4.       Shares Subject to This Plan.

         Subject to the anti-dilution adjustments provided for in Section 11
hereof, the maximum number of shares of Common Stock to be delivered upon the
exercise of all options granted under this Plan shall not exceed the lesser





                                       2
<PAGE>   20

of ten percent (10%) of the total number of shares of Common Stock then
outstanding or two million (2,000,000) shares; provided, however, that
notwithstanding any subsequent change in the number of shares of Common Stock
outstanding, any option granted hereunder shall be deemed duly authorized if,
at the time of grant, the total number of shares subject to all options then
outstanding did not exceed such ten percent limit.  If any option granted
hereunder shall expire or terminate for any reason without having been
exercised in full, the unpurchased shares subject to such option shall again be
available for the purpose of this Plan.

5.       Exercise Price.

         (a)     Determination of Price.  Except as otherwise provided in
Sections 3(d) through 3(h), the exercise price of all shares of Common Stock
subject to each option granted hereunder shall be determined by the Board of
Directors.

         (b)     Price and Manner of Payment.  The exercise price of all shares
of Common Stock to be issued pursuant to incentive stock options granted
hereunder shall not be less than one hundred percent (100%) of the Fair Market
Value of such shares on the date of the grant.  If at the time an incentive
stock option is granted, the option holder owns stock possessing more than ten
percent (10%) of the total combined voting power of all classes of stock of the
Company or its Subsidiaries, then the option price must be at least one hundred
ten percent (110%) of the Fair Market Value of the shares of Common Stock at
the time of grant and the option may only be exercisable within the period of
five (5) years from the date of grant.  The consideration for any shares of
Common Stock purchased pursuant to any option granted hereunder shall be paid
in full at the time of purchase either in cash or by check, unless the Board of
Directors or applicable Committee determines, in its sole discretion, that any
of the consideration may also be payable with shares of Common Stock.

6.       Option Period.

         Each option and all rights or obligations thereunder shall expire on
the date determined by the Board of Directors or the applicable Committee, but
such date shall not be later than either (i) the tenth anniversary of the date
of grant or (ii) October 14, 2002.  Each option and all rights or obligations
thereunder shall be subject to earlier termination as hereinafter provided.

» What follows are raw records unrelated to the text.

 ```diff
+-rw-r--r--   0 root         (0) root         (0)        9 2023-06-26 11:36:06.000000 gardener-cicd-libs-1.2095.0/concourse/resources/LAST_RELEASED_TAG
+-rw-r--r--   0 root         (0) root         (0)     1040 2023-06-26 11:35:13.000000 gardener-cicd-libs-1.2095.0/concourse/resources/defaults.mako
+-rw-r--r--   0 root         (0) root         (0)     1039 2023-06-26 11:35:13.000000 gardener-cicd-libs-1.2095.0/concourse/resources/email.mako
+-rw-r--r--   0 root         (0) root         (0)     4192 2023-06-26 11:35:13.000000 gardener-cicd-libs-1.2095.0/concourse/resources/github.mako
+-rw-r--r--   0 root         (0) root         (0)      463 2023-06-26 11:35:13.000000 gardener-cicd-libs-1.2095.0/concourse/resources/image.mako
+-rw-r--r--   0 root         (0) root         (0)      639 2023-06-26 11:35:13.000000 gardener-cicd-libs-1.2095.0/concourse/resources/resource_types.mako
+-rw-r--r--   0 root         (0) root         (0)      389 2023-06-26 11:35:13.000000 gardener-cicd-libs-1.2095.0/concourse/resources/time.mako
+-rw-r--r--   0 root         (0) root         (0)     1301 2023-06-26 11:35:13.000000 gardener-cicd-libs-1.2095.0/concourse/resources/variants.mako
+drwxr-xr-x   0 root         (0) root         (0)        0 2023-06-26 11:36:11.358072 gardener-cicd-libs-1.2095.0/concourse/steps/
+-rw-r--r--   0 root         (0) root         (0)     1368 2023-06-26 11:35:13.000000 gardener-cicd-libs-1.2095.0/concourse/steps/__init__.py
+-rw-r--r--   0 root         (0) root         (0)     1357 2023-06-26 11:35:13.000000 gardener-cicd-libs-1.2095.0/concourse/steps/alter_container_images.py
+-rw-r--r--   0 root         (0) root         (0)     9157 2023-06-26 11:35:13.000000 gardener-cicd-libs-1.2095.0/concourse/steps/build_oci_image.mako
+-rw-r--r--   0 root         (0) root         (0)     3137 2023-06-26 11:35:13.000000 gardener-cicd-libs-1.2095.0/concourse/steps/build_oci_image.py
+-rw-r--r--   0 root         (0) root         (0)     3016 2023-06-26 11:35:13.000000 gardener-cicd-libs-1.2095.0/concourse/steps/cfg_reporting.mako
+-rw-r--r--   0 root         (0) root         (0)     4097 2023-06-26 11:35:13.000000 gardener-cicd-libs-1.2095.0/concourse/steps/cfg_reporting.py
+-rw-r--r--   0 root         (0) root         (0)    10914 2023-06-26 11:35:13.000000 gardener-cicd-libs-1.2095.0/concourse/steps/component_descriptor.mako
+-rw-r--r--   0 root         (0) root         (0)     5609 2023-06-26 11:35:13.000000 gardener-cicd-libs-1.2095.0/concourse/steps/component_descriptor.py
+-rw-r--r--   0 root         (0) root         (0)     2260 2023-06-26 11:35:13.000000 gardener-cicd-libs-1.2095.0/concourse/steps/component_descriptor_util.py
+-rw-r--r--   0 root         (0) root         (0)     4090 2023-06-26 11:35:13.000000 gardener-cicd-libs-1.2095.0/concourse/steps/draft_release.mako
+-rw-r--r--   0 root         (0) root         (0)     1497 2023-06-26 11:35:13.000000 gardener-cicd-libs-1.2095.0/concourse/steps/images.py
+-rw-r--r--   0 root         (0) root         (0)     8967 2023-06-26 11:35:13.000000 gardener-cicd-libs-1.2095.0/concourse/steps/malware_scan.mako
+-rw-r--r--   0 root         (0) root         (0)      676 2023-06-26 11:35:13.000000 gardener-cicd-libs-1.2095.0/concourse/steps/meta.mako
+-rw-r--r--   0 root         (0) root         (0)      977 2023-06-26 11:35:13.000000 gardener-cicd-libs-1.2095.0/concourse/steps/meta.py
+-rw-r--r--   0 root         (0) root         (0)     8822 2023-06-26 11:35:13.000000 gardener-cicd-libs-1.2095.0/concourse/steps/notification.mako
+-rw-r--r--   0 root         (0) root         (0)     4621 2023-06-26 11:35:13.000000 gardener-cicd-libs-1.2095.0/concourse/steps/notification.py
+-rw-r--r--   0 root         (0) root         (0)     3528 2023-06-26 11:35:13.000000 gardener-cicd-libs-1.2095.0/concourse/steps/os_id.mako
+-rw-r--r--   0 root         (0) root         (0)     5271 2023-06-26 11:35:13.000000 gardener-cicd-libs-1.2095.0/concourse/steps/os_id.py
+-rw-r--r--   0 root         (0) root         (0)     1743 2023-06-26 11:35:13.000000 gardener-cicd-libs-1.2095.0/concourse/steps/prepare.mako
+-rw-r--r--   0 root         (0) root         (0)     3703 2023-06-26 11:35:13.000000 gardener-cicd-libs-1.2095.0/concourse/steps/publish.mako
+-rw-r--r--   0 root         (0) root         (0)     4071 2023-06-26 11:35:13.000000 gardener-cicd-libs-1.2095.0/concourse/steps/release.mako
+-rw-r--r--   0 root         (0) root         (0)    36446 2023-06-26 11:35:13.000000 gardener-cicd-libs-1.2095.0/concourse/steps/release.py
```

7.       Exercise of Options; Continuation of Employment.

         (a)     Continued Employment.  Nothing contained in this Plan, or in
any option granted pursuant to this Plan, shall confer upon any person any
rights to continue in the employ of the Company or of any Subsidiary or to
continue as a director or consultant.  Nor shall anything contained in this
Plan interfere in any way with the right of the Company or of any Subsidiary to
reduce any such person's compensation from the rate in existence at the time of
the granting of an option or to otherwise alter the terms of such person's
relationship with the Company.

         (b)     Exercise Terms.  The Board of Directors or the applicable
Committee shall determine the exercise terms of all Common Stock subject to any
stock option granted hereunder.   All shares which an option holder is entitled
to purchase during any installment period but which are not purchased during
such period may be purchased at any time thereafter until the earlier of the
expiration or termination of the option.  Not less than 100 shares of Common
Stock may be purchased at one time and no fractional shares of any class may be
purchased unless the number of shares purchased is the total number available
for purchase under the option.  The Board or the applicable Committee, in its
sole discretion, may elect to accelerate, by up to thirty (30) days, the time
at which any installment of shares of Common Stock would otherwise vest in
favor of an option holder pursuant to an individual option agreement.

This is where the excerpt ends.